Cemetery

Carlos Casas

IndieLisboa 2020 •

France, United Kingdom, Poland, Uzbekistan, Documentary, 2019, 85′

Nga is a tired and old elephant. Sanra, his faithful guide. This could be the beginning of a Disney film. But no. Is this a slow-motion adventure film? Casas will transform the spectator’s gaze into the impassive and serene look of the elephant. It is a journey where man and animal will look for the mythical elephant cemetery, where Nga can finish his days. But this is above all a cosmological film about death, reincarnation and the hypothesis of the non-human.

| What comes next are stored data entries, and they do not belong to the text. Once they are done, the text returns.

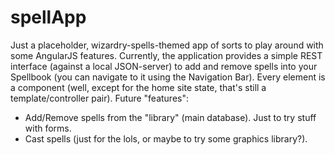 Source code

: # spellApp
Just a placeholder, wizardry-spells-themed app of sorts to play around with some AngularJS features. Currently, the application provides a simple REST interface (against a local JSON-server) to add and remove spells into your Spellbook (you can navigate to it using the Navigation Bar). Every element is a component (well, except for the home site state, that's still a template/controller pair). Future "features":
- Add/Remove spells from the "library" (main database). Just to try stuff with forms.
- Cast spells (just for the lols, or maybe to try some graphics library?).

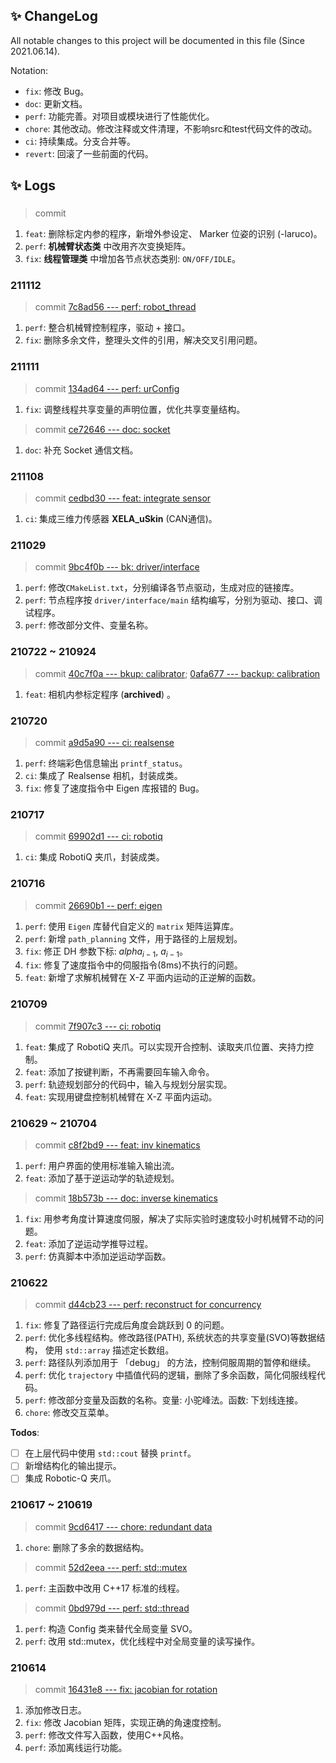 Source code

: ## ✨ ChangeLog
All notable changes to this project will be documented in this file (Since 2021.06.14).

Notation:
* `fix`: 修改 Bug。
* `doc`: 更新文档。
* `perf`: 功能完善。对项目或模块进行了性能优化。
* `chore`: 其他改动。修改注释或文件清理，不影响src和test代码文件的改动。
* `ci`: 持续集成。分支合并等。
* `revert`: 回滚了一些前面的代码。

<!-- The format is based on Keep a [Changelog](https://keepachangelog.com/en/1.0.0/). -->

## ✨ Logs
### 
> commit [](
)
1. `feat`: 删除标定内参的程序，新增外参设定、 Marker 位姿的识别 (-laruco)。
1. `perf`: **机械臂状态类** 中改用齐次变换矩阵。
1. `fix`: **线程管理类** 中增加各节点状态类别: `ON/OFF/IDLE`。


### 211112
> commit [7c8ad56 --- perf: robot\_thread](
https://github.com/lazyshawn/urController/commit/7c8ad56b088e644e4645dbf36013ecdef54c57f3)
1. `perf`: 整合机械臂控制程序，驱动 + 接口。
1. `fix`: 删除多余文件，整理头文件的引用，解决交叉引用问题。

### 211111
> commit [134ad64 --- perf: urConfig](
https://github.com/lazyshawn/urController/commit/134ad647b021094a60426af57ca95c2ce6544ae5)
1. `fix`: 调整线程共享变量的声明位置，优化共享变量结构。

> commit [ce72646 --- doc: socket](
https://github.com/lazyshawn/urController/commit/ce72646b92fd85bb0c4c7ce69b68e3d567b1c581)
1. `doc`: 补充 Socket 通信文档。

### 211108
> commit [cedbd30 --- feat: integrate sensor](
https://github.com/lazyshawn/urController/commit/cedbd304aa1c3c32e67eaa89cccac29d625472ce)
1. `ci`: 集成三维力传感器 **XELA\_uSkin** (CAN通信)。

### 211029
> commit [9bc4f0b --- bk: driver/interface](
https://github.com/lazyshawn/urController/commit/9bc4f0bd6748d5445cc99e5c68188239cefda050)
1. `perf`: 修改`CMakeList.txt`，分别编译各节点驱动，生成对应的链接库。
1. `perf`: 节点程序按 `driver/interface/main` 结构编写，分别为驱动、接口、调试程序。
1. `perf`: 修改部分文件、变量名称。

### 210722 ~ 210924
> commit [40c7f0a --- bkup: calibrator](
https://github.com/lazyshawn/urController/commit/40c7f0a1fb06e95938cc8b5ed9b67d623513036e); 
[0afa677 --- backup: calibration](
https://github.com/lazyshawn/urController/commit/0afa6779a75aaa907a3f6fd38b02dcfda6c73c69)
1. `feat`: 相机内参标定程序 (**archived**) 。


### 210720
> commit [a9d5a90 --- ci: realsense](
https://github.com/lazyshawn/urController/commit/a9d5a90c2a23e44e4bea3024141de01ae20a4d42)
1. `perf`: 终端彩色信息输出 `printf_status`。
1. `ci`: 集成了 Realsense 相机，封装成类。
1. `fix`: 修复了速度指令中 Eigen 库报错的 Bug。

### 210717
> commit [69902d1 --- ci: robotiq](
https://github.com/lazyshawn/urController/commit/69902d172706a93023fd99e4f18ddc1e3d617ff5)
1. `ci`: 集成 RobotiQ 夹爪，封装成类。

### 210716
> commit [26690b1 -- perf: eigen](
https://github.com/lazyshawn/urController/commit/26690b143b7e8b56918e7c2409fe2a880a99eae4)
1. `perf`: 使用 `Eigen` 库替代自定义的 `matrix` 矩阵运算库。
1. `perf`: 新增 `path_planning` 文件，用于路径的上层规划。
1. `fix`: 修正 DH 参数下标: $alpha_{i-1}$, $a_{i-1}$。
1. `fix`: 修复了速度指令中的伺服指令(8ms)不执行的问题。
1. `feat`: 新增了求解机械臂在 X-Z 平面内运动的正逆解的函数。


### 210709
> commit [7f907c3 --- ci: robotiq](
https://github.com/lazyshawn/urController/commit/7f907c3c5a61bde9f6ae2ce623eead15ad1e9cef)
1. `feat`: 集成了 RobotiQ 夹爪。可以实现开合控制、读取夹爪位置、夹持力控制。
1. `feat`: 添加了按键判断，不再需要回车输入命令。
1. `perf`: 轨迹规划部分的代码中，输入与规划分层实现。
1. `feat`: 实现用键盘控制机械臂在 X-Z 平面内运动。

### 210629 ~ 210704
> commit [c8f2bd9 --- feat: inv kinematics](
https://github.com/lazyshawn/urController/commit/c8f2bd91e6fa93a2b79daf078d433399492fa1d3)
1. `perf`: 用户界面的使用标准输入输出流。
1. `feat`: 添加了基于逆运动学的轨迹规划。

> commit [18b573b --- doc: inverse kinematics](
https://github.com/lazyshawn/urController/commit/18b573bdc0d25c13003c38560c4a1209f8cb187b)
1. `fix`: 用参考角度计算速度伺服，解决了实际实验时速度较小时机械臂不动的问题。
1. `feat`: 添加了逆运动学推导过程。
1. `perf`: 仿真脚本中添加逆运动学函数。

### 210622
> commit [d44cb23 --- perf: reconstruct for concurrency](
https://github.com/lazyshawn/urController/commit/d44cb231d273717bc1dd01ee7cb33e45ddd82b60)
1. `fix`: 修复了路径运行完成后角度会跳跃到 0 的问题。
1. `perf`: 优化多线程结构。修改路径(PATH), 系统状态的共享变量(SVO)等数据结构，
使用 `std::array` 描述定长数组。
1. `perf`: 路径队列添加用于 「debug」 的方法，控制伺服周期的暂停和继续。
1. `perf`: 优化 `trajectory` 中插值代码的逻辑，删除了多余函数，简化伺服线程代码。
1. `perf`: 修改部分变量及函数的名称。变量: 小驼峰法。函数: 下划线连接。
1. `chore`: 修改交互菜单。

**Todos**:
* [ ] 在上层代码中使用 `std::cout` 替换 `printf`。
* [ ] 新增结构化的输出提示。
* [ ] 集成 Robotic-Q 夹爪。

### 210617 ~ 210619
> commit [9cd6417 --- chore: redundant data](
https://github.com/lazyshawn/urController/commit/9cd6417bd73d3e3f7da3dcd3176fc190c40845fa)
1. `chore`: 删除了多余的数据结构。

> commit [52d2eea --- perf: std::mutex](
https://github.com/lazyshawn/urController/commit/52d2eea5f37744a308ff5738d7bbc8db7ee1be41)
1. `perf`: 主函数中改用 C++17 标准的线程。

> commit [0bd979d --- perf: std::thread](
https://github.com/lazyshawn/urController/commit/0bd979d788751aaf8ec99529113fde5675558a27)
1. `perf`: 构造 Config 类来替代全局变量 SVO。
1. `perf`: 改用 std::mutex，优化线程中对全局变量的读写操作。


### 210614
> commit [16431e8 --- fix: jacobian for rotation](
https://github.com/lazyshawn/urController/commit/16431e873d1005f81c0eae4becbccf485270a1b2)
1. 添加修改日志。
1. `fix`: 修改 Jacobian 矩阵，实现正确的角速度控制。
1. `perf`: 修改文件写入函数，使用C++风格。
1. `perf`: 添加离线运行功能。


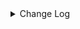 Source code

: <details><summary> Change Log </summary>

| Change | Commit | Version |
| --- | --- | --- |
|[Feature][Connector-V2] Support multi-table sink feature for TDengine (#9215)|https://github.com/apache/seatunnel/commit/98b593f095|2.3.11|
|[Feature][Checkpoint] Add check script for source/sink state class serialVersionUID missing (#9118)|https://github.com/apache/seatunnel/commit/4f5adeb1c7|2.3.11|
|[Fix][Connector-V2]  Fix NullPointerException when column or tag contains null value in TDengine sink (#9158)|https://github.com/apache/seatunnel/commit/a047cab546|2.3.11|
|[Fix][Connector][TDEngine] TDEngine support NCHAR type (#8411)|https://github.com/apache/seatunnel/commit/88c92ae1b1|2.3.9|
|[Improve][dist]add shade check rule (#8136)|https://github.com/apache/seatunnel/commit/51ef800016|2.3.9|
|[Feature][Restapi] Allow metrics information to be associated to logical plan nodes (#7786)|https://github.com/apache/seatunnel/commit/6b7c53d03c|2.3.9|
|[Improve][Connector-V2] Close all ResultSet after used (#7389)|https://github.com/apache/seatunnel/commit/853e973212|2.3.8|
|[Fix][Connector-tdengine] Fix sql exception and concurrentmodifyexception when connect to taos and read data|https://github.com/apache/seatunnel/commit/a18fca8006|2.3.7|
|[Bugfix][TDengine] Fix the issue of losing the driver due to multiple calls to the submit job REST API #6581 (#6596)|https://github.com/apache/seatunnel/commit/470bb97434|2.3.5|
|[improve][connector-tdengine] support read bool column from tdengine (#6025)|https://github.com/apache/seatunnel/commit/af39235ee3|2.3.4|
|[Bugfix][TDengine] Fix the degree of multiple parallelism affects driver loading (#6020)|https://github.com/apache/seatunnel/commit/b6ebbd47b2|2.3.4|
|[Improve][Common] Introduce new error define rule (#5793)|https://github.com/apache/seatunnel/commit/9d1b2582b2|2.3.4|
|[Improve] Remove use `SeaTunnelSink::getConsumedType` method and mark it as deprecated (#5755)|https://github.com/apache/seatunnel/commit/8de7408100|2.3.4|
|[Improve][CheckStyle] Remove useless &#x27;SuppressWarnings&#x27; annotation of checkstyle. (#5260)|https://github.com/apache/seatunnel/commit/51c0d709ba|2.3.4|
|[Hotfix][Connector] Fixed TDengine connector using jdbc driver to cause loading error (#4598)|https://github.com/apache/seatunnel/commit/78f7989b81|2.3.2|
|[Improve][build] Give the maven module a human readable name (#4114)|https://github.com/apache/seatunnel/commit/d7cd601051|2.3.1|
|[Improve][Project] Code format with spotless plugin. (#4101)|https://github.com/apache/seatunnel/commit/a2ab166561|2.3.1|
|[Feature][Connector-V2] add tdengine source (#2832)|https://github.com/apache/seatunnel/commit/acf4d5b1b4|2.3.1|

</details>
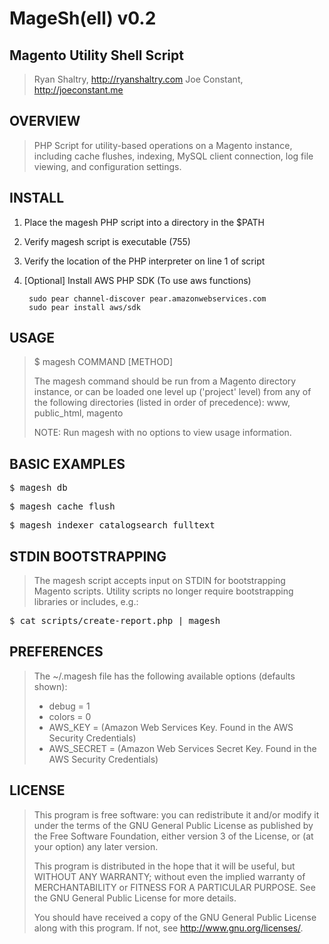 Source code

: MageSh(ell) v0.2
================================================================================

Magento Utility Shell Script
--------------------------------------------------------------------------------
> Ryan Shaltry, http://ryanshaltry.com
> Joe Constant, http://joeconstant.me

OVERVIEW
--------------------------------------------------------------------------------
> PHP Script for utility-based operations on a Magento instance, including
> cache flushes, indexing, MySQL client connection, log file viewing, and
> configuration settings.

INSTALL
--------------------------------------------------------------------------------
1. Place the magesh PHP script into a directory in the $PATH
2. Verify magesh script is executable (755)
3. Verify the location of the PHP interpreter on line 1 of script
4. [Optional] Install AWS PHP SDK (To use aws functions)

        sudo pear channel-discover pear.amazonwebservices.com
        sudo pear install aws/sdk

USAGE
--------------------------------------------------------------------------------
> $ magesh COMMAND [METHOD]
>
> The magesh command should be run from a Magento directory instance, or
> can be loaded one level up ('project' level) from any of the following
> directories (listed in order of precedence): www, public_html, magento
>
> NOTE: Run magesh with no options to view usage information.

BASIC EXAMPLES
--------------------------------------------------------------------------------
<pre>$ magesh db</pre>
<pre>$ magesh cache flush</pre>
<pre>$ magesh indexer catalogsearch_fulltext</pre>

STDIN BOOTSTRAPPING
--------------------------------------------------------------------------------
> The magesh script accepts input on STDIN for bootstrapping Magento scripts.
> Utility scripts no longer require bootstrapping libraries or includes, e.g.:
<pre>$ cat scripts/create-report.php | magesh</pre>

PREFERENCES
--------------------------------------------------------------------------------
> The ~/.magesh file has the following available options (defaults shown):
> * debug  = 1
> * colors = 0
> * AWS_KEY = (Amazon Web Services Key. Found in the AWS Security Credentials)
> * AWS_SECRET = (Amazon Web Services Secret Key. Found in the AWS Security Credentials)

LICENSE
--------------------------------------------------------------------------------
>
> This program is free software: you can redistribute it and/or modify
> it under the terms of the GNU General Public License as published by
> the Free Software Foundation, either version 3 of the License, or
> (at your option) any later version.
>
> This program is distributed in the hope that it will be useful,
> but WITHOUT ANY WARRANTY; without even the implied warranty of
> MERCHANTABILITY or FITNESS FOR A PARTICULAR PURPOSE.  See the
> GNU General Public License for more details.
>
> You should have received a copy of the GNU General Public License
> along with this program.  If not, see <http://www.gnu.org/licenses/>.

Cemetery follows the path of Nga, a Sri Lankan elephant who begins a journey to the sacred elephant cemetery, as planet Earth collapses at the hand of natural catastrophes. In a slow-motion adventure, nature ceases to be the backdrop of human life, and becomes the sensitive, thinking entity that communicates through the sound and visual matter of the film. The radio reports that a violent earthquake has devastated Asia, killing thousands of peo­ple. From here, the film begins a three-part journey towards a cosmological understanding of space after the calamity and the consequent extinction of species. Finding the elephant cemetery, plunging into darkness, means starting a kind of rebirth. Themes such as death, reincarnation, immortality are addressed, but also memory, colonialism and the collapse of civilization.

 

Cemetery is an odyssey about the unknown, the unexplored, this elephant cemetery – per­haps a kind of shangri la. (Inês Lima Torres)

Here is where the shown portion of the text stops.